Supported by Grant from provincial public health bureau, Hubei Province, No. 97420
Correspondence to: Dr. Bao-Ying Fei, Department of Gastroenterology, Zhejiang Provincial People’s Hospital, Hanzhou 310014, Zhejiang Province, China. feibaoying6924@tom.com
Telephone: +86-571-85239988 Fax: +86-571-85131448
Received: November 18, 2003
Revised: December 8, 2003
Accepted: December 16, 2003
Published online: May 1, 2004
Abstract

AIM: To investigate the association of TNF polymorphisms with chronic atrophic gastritis (CAG) and gastric adenocarcin-oma in Chinese Han patients.

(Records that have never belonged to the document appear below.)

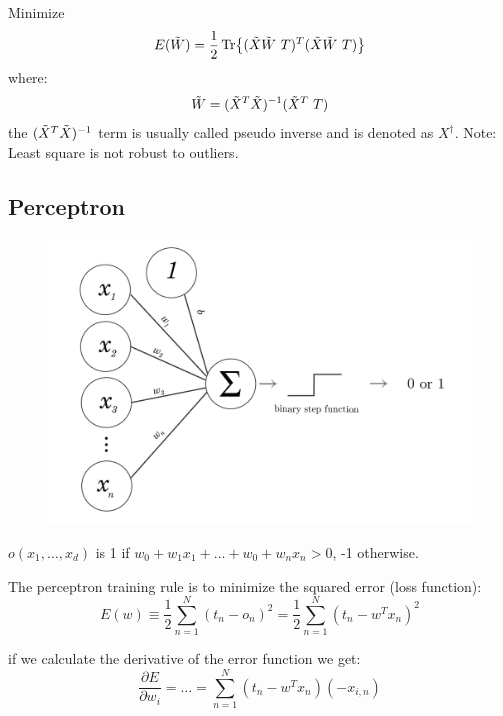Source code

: Minimize
\begin{equation}
    E(\Tilde{W}) = \frac{1}{2} \Tr{(\Tilde{X}\Tilde{W}\ T)^{T} ( \Tilde{X}\Tilde{W}\ T)}
\end{equation}
where:
\begin{equation}
    \Tilde{W} = (\Tilde{X}^T\Tilde{X})^{-1}(\Tilde{X}^{T}\ T)
\end{equation}
the $(\Tilde{X}^T\Tilde{X})^{-1}$ term is usually called pseudo inverse and is denoted as $X^{\dagger}$. Note: Least square is not robust to outliers.

\subsection{Perceptron}

\begin{figure}[H]
    \centering
    \includegraphics[width=15cm]{images/Probabilistic Models/perceptron.png}
    \caption{}
    \label{fig:perceptron}
\end{figure}

$o(x_{1}, \dots, x_{d})$ is 1 if $w_{0} + w_{1}x_{1} + \dots +w_{0} + w_{n}x_{n} > 0$, -1 otherwise.

The perceptron training rule is to minimize the squared error (loss function):
\begin{equation}
    E(w) \equiv \frac{1}{2}\sum_{n=1}^{N}(t_{n} - o_{n})^{2} = \frac{1}{2} \sum_{n=1}^{N}
(t_{n} - w^{T}x_{n})^2\end{equation}

if we calculate the derivative of the error function we get:
\begin{equation}
    \frac{\partial E}{\partial w_{i}} = \dots = \sum_{n=1}^{N}(t_{n} - w^{T}x_{n})(-x_{i,n})
\end{equation}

METHODS: The TNFa-e 5 microsatellites and 3 RFLP sites were typed using PCR technique, followed by high-voltage denaturing PAGE with silver staining and restriction enzyme digestion respectively in specimens from 53 patients with CAG and 56 patients with gastric adenocarcinoma and 164 healthy controls. The PCR products were cloned and sequenced.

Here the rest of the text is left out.